# When Choirs Sing, Many Hearts Beat As One



## Lunasong (Mar 15, 2011)

When Choirs Sing, Many Hearts Beat As One

by ANNA HAENSCH

Lifting voices together in praise can be a transcendent experience, unifying a church congregation in a way that is somehow both fervent and soothing. But is there actually a physical basis for those feelings?

To find this out, researchers of the Sahlgrenska Academy at the University of Gothenburg in Sweden studied the heart rates of high school choir members as they joined their voices. Their findings, published this week in _Frontiers in Neuroscience_, confirm that choir music has calming effects on the heart - especially when sung in unison.

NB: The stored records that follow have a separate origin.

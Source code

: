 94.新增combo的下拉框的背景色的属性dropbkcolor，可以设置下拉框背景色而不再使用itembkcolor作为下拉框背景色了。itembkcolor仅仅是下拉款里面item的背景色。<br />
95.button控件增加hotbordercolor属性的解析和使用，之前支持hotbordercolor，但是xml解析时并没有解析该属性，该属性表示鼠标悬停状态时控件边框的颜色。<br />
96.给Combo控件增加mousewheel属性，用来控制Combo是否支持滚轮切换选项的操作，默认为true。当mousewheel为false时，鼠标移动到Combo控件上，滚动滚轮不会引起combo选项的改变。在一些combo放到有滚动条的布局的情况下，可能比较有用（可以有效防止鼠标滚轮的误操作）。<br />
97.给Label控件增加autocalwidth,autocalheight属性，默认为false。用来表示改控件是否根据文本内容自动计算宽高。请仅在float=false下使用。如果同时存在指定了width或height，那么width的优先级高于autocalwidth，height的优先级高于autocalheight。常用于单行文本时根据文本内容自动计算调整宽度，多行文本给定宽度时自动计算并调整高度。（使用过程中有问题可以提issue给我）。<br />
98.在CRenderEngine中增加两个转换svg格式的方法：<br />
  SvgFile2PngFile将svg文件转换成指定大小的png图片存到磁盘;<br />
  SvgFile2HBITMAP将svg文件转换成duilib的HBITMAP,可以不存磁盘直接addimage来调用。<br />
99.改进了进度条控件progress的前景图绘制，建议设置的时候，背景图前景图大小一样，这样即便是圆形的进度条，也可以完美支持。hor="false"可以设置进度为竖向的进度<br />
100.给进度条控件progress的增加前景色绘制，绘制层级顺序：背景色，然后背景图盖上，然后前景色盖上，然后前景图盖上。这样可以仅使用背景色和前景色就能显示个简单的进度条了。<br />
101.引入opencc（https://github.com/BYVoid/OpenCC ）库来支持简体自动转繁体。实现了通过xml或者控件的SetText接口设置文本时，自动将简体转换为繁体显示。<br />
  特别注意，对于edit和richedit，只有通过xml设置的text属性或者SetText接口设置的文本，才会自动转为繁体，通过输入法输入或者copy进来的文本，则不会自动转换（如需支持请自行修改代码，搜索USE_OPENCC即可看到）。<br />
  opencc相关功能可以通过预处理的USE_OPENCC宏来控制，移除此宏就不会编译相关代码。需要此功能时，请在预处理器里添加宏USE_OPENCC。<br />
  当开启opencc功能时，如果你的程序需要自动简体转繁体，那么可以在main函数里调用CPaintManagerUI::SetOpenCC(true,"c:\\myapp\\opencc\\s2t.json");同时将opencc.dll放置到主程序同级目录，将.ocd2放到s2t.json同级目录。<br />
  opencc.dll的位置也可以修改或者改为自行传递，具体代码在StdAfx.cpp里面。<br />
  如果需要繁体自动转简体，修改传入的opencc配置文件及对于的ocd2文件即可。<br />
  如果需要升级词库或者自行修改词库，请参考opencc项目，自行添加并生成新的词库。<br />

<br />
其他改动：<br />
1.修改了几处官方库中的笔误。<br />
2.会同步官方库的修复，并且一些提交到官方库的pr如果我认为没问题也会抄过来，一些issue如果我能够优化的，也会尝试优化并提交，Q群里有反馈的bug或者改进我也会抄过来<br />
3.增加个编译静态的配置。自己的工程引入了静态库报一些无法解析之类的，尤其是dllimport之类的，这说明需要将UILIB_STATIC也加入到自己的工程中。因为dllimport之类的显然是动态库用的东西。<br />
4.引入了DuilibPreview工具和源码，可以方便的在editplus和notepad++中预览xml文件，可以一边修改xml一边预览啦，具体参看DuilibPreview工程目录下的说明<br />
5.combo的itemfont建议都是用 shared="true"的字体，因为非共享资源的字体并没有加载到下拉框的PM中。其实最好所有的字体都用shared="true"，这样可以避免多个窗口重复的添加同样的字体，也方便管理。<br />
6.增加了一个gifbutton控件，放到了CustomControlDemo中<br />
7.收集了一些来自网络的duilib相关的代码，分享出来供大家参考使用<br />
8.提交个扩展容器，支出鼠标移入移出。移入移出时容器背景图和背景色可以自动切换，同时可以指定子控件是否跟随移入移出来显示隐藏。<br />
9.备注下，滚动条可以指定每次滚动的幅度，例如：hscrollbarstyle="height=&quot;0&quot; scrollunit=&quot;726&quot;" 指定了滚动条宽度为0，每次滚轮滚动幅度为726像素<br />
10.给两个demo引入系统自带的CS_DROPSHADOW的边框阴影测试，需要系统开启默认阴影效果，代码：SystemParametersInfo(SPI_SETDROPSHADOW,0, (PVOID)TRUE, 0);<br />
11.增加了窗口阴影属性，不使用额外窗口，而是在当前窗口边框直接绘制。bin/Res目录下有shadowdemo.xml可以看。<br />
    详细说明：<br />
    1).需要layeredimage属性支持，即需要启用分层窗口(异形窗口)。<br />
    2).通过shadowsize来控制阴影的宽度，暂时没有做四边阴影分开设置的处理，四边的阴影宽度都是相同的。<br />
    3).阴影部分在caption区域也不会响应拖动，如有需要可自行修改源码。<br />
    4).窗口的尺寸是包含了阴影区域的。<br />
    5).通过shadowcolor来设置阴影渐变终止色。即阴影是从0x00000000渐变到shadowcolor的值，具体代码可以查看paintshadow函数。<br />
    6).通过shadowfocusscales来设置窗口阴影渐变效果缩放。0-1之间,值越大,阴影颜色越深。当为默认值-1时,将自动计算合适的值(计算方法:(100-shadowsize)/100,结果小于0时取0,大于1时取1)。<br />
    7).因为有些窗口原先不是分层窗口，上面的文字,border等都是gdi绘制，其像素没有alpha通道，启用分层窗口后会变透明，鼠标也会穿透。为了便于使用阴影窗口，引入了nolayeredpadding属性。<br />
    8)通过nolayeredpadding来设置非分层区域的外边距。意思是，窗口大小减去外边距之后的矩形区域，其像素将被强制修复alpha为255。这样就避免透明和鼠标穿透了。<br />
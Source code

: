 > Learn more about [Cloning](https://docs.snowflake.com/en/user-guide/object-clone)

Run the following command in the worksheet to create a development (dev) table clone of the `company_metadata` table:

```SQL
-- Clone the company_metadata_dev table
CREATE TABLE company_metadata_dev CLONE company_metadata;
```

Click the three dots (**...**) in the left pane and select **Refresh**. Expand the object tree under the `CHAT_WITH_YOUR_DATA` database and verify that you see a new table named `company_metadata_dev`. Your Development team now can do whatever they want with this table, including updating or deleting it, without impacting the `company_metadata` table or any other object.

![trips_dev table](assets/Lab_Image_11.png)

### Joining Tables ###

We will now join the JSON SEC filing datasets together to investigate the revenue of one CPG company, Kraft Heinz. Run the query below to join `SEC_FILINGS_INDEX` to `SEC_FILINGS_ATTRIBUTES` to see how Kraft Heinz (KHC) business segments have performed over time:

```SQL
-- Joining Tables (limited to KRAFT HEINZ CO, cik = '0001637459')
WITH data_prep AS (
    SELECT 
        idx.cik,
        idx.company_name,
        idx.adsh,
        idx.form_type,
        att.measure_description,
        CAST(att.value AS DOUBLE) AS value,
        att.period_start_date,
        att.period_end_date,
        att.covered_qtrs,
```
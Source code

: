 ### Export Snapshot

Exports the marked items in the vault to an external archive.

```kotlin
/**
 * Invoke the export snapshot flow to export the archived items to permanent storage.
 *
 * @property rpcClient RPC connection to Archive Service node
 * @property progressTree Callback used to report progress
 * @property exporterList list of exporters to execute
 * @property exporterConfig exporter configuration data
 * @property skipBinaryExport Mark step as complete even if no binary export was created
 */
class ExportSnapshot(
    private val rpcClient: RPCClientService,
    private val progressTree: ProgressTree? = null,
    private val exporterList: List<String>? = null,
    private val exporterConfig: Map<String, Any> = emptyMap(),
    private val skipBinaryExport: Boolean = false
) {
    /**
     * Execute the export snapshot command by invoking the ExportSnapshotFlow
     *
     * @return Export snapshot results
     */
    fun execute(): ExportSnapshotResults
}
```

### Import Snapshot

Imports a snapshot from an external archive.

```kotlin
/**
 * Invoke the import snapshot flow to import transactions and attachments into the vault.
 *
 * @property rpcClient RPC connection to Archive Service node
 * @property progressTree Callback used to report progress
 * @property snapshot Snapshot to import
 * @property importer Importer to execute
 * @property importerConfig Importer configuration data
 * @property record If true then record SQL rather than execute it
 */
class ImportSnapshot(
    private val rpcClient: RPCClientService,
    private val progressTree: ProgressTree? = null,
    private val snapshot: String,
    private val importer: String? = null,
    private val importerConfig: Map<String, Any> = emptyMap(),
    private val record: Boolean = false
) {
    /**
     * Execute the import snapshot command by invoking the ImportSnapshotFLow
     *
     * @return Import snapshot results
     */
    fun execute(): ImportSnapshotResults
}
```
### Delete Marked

Using pulse monitors attached to the singers' ears, the researchers measured the changes in the choir members' heart rates as they navigated the intricate harmonies of a Swedish hymn. When the choir began to sing, their heart rates slowed down.

"When you sing the phrases, it is a form of guided breathing," says musicologist Bjorn Vickhoff of the Sahlgrenska Academy who led the project. "You exhale on the phrases and breathe in between the phrases. When you exhale, the heart slows down."

But what really struck him was that it took almost no time at all for the singers' heart rates to become synchronized. The readout from the pulse monitors starts as a jumble of jagged lines, but quickly becomes a series of uniform peaks. The heart rates fall into a shared rhythm guided by the song's tempo.

"The members of the choir are synchronizing externally with the melody and the rhythm, and now we see it has an internal counterpart," Vickhoff says.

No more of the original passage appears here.